Health Insurance & Affordable Care Act

What Does Medicare Cost?

Medicare Part D continued...

Although you have to start paying your drug costs on your own, you receive a 52.5% discount for covered brand-name drugs. That means you pay 47.5% of the drug's cost. Prescription drug plans will pay 21% of the cost of covered generic drugs . That means you pay 79% of the cost of generic drugs that are covered by Medicare.

You have to pay for your medicines yourself until you reach an out-of-pocket threshold, which is also called a maximum spending limit. In 2013, that limit, which is also called your out-of-pocket threshold, is $4,750. For 2014, it will be $4,550.

On the plus side, the entire cost of a brand-name drug is added to the maximum spending limit. That's a bonus because you only pay about half the cost of a brand-name drug, but you get "credit" for the whole amount. That means you'll reach the maximum more quickly, when Medicare will start sharing the costs with you again.

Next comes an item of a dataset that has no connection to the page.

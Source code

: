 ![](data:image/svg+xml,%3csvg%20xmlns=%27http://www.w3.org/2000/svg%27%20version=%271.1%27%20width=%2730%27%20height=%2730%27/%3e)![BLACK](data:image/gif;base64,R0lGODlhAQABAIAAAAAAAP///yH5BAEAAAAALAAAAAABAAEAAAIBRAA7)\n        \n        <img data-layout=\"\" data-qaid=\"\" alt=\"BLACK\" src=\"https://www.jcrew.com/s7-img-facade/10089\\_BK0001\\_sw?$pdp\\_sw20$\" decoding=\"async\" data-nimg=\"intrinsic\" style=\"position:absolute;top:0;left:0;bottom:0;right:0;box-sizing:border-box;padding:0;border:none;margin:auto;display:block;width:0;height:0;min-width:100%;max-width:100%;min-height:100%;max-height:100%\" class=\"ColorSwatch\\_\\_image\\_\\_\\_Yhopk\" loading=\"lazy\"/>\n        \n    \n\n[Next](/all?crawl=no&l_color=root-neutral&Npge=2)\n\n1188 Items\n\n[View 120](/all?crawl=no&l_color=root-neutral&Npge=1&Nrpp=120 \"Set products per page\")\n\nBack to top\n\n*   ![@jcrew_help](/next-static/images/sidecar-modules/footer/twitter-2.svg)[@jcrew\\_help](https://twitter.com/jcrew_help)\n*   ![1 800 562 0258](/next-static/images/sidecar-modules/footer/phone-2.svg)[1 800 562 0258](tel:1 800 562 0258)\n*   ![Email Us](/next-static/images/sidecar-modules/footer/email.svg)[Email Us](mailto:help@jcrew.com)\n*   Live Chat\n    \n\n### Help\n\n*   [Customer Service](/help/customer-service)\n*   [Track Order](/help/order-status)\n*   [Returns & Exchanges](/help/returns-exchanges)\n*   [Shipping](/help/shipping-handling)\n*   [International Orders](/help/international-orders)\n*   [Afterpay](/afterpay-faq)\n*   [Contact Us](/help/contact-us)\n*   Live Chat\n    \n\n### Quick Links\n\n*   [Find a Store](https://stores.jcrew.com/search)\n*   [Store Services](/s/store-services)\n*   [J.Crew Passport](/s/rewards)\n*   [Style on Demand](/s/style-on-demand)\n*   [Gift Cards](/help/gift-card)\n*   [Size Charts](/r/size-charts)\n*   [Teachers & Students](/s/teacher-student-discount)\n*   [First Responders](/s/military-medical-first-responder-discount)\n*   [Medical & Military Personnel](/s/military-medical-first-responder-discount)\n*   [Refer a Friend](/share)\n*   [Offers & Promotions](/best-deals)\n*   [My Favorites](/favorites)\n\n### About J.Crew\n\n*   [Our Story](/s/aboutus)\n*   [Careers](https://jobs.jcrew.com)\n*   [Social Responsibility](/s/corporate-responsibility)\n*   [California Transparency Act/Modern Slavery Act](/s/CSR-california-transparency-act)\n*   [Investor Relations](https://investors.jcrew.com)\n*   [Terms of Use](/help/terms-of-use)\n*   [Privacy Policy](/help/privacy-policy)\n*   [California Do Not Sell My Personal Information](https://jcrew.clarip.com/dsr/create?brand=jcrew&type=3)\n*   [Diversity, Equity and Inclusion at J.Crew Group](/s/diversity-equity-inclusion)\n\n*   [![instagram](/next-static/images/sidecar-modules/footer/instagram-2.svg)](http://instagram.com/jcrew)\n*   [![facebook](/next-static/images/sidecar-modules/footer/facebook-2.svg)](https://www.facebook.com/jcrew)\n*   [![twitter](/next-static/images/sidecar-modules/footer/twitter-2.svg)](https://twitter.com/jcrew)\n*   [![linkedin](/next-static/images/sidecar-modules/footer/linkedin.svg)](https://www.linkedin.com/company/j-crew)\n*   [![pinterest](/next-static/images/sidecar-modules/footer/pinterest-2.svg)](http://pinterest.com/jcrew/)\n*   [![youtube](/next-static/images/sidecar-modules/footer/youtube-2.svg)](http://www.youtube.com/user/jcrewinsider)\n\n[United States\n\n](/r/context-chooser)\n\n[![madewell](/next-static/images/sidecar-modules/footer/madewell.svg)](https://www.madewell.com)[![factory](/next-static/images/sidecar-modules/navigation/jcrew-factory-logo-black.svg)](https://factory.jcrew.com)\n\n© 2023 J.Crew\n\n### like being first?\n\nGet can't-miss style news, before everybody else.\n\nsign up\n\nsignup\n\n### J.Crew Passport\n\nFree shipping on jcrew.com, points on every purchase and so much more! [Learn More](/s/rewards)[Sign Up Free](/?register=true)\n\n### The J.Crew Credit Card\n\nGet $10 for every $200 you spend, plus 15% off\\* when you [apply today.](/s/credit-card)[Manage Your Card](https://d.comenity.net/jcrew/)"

Your deductible, the full cost of brand-name drugs, plus the amount you spend on generic drugs also count toward that $4,750 limit. But your monthly premiums do not. Keep in mind, if you don't use expensive drugs, you won't need to spend $4,750.

Costs after the doughnut hole: When Medicare starts paying again, it's called catastrophic coverage. Then, you only have to pay a small copay or coinsurance toward your prescription drug costs for the rest of the year. In 2013, for generic medicines, you'll pay 5% of the drug's cost or $2.65, whichever is higher. For brand-name drugs, you'll pay 5% of the drug's cost or $6.60, whichever is higher. In 2014, you'll pay $2.55 for generics and $6.35 for brand-name or 5% of the drug's cost, whichever is higher.

Medicare Advantage (Part C)

These are health plans sold by insurance companies but overseen by Medicare. They are alternatives to original Medicare, and usually offer more services than original Medicare.

To qualify for Medicare Advantage, you need to have Medicare Parts A and B. So that means you'll at least need to pay the Part B monthly premium.

On top of that fee, you may need to pay a monthly premium for the Medicare Advantage plan itself. The prices vary a great deal depending on the plan you've chosen. Some may have further charges, like deductibles and premiums for additional coverage for things like prescription drugs.